You need both running together before the posture is solid.

Gate 1: Pre-commit hook with Gitleaks​

Install Gitleaks and wire it into pre-commit.

.pre-commit-config.yaml at the repo root:

repos:
- repo: https://github.com/gitleaks/gitleaks
rev: v8.24.2
hooks:
- id: gitleaks

Install and enable:

brew install gitleaks pre-commit # or pip install pre-commit
pre-commit install
pre-commit run --all-files # baseline scan once

TruffleHog is a valid alternative. Same idea: block the commit locally if a secret pattern matches.

The hook only works on machines where it is installed. Document it in your contributing guide and enforce it in CI as gate 2.

Gate 2: Secret scan on every push and PR​

Example GitHub Actions workflow (.github/workflows/secret-scan.yml):

name: secret-scan

on:
push:
branches: [main, master]
pull_request:

jobs:
gitleaks:
runs-on: ubuntu-latest
steps:
- uses: actions/checkout@v4
with:
fetch-depth: 0

- uses: gitleaks/gitleaks-action@v2
env:
GITHUB_TOKEN: ${{ secrets.GITHUB_TOKEN }}

fetch-depth: 0 matters. A shallow checkout can miss secrets in older commits on the branch.
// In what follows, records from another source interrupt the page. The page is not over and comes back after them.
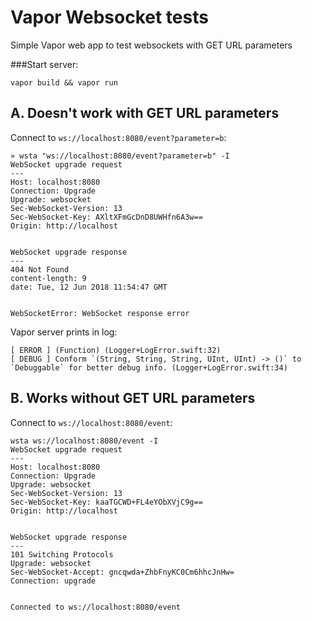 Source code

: # Vapor Websocket tests

Simple Vapor web app to test websockets with GET URL parameters

###Start server:

`vapor build && vapor run`

## A. Doesn't work with GET URL parameters

Connect to `ws://localhost:8080/event?parameter=b`:

```
» wsta "ws://localhost:8080/event?parameter=b" -I
WebSocket upgrade request
---
Host: localhost:8080
Connection: Upgrade
Upgrade: websocket
Sec-WebSocket-Version: 13
Sec-WebSocket-Key: AXltXFmGcDnD8UWHfn6A3w==
Origin: http://localhost


WebSocket upgrade response
---
404 Not Found
content-length: 9
date: Tue, 12 Jun 2018 11:54:47 GMT


WebSocketError: WebSocket response error
```

Vapor server prints in log:

```
[ ERROR ] (Function) (Logger+LogError.swift:32)
[ DEBUG ] Conform `(String, String, String, UInt, UInt) -> ()` to `Debuggable` for better debug info. (Logger+LogError.swift:34)
```


## B. Works without GET URL parameters


Connect to `ws://localhost:8080/event`:

```
wsta ws://localhost:8080/event -I
WebSocket upgrade request
---
Host: localhost:8080
Connection: Upgrade
Upgrade: websocket
Sec-WebSocket-Version: 13
Sec-WebSocket-Key: kaaTGCWD+FL4eYObXVjC9g==
Origin: http://localhost


WebSocket upgrade response
---
101 Switching Protocols
Upgrade: websocket
Sec-WebSocket-Accept: gncqwda+ZhbFnyKC0Cm6hhcJnHw=
Connection: upgrade


Connected to ws://localhost:8080/event
```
Enable GitHub push protection for supported partners if your org plan allows it. That blocks many patterns before the push lands.

Also scan workflow files themselves. CI tokens and deploy keys get hardcoded in .github/workflows/ more often than people admit.

Checklist (print this)​

[ ] Credential rotated / revoked
[ ] Secret removed from all branches (filter-repo / BFG)
[ ] Force-push completed; team notified to re-clone
[ ] GitHub Support ticket filed with affected PR URLs
[ ] Fork owners contacted if applicable
[ ] pre-commit + gitleaks (or trufflehog) installed repo-wide
[ ] CI secret scan on push and PR
[ ] Contributing doc updated with hook install steps
[ ] Incident ticket closed only after PR scrub confirmed

Closing​

Rewriting git history is necessary. It is just not the finish line most teams think it is.

PR diffs outlive your rewrite. Support tickets and two scanning gates are what turn a panic response into an actual cleanup. Do all three phases, then close the ticket.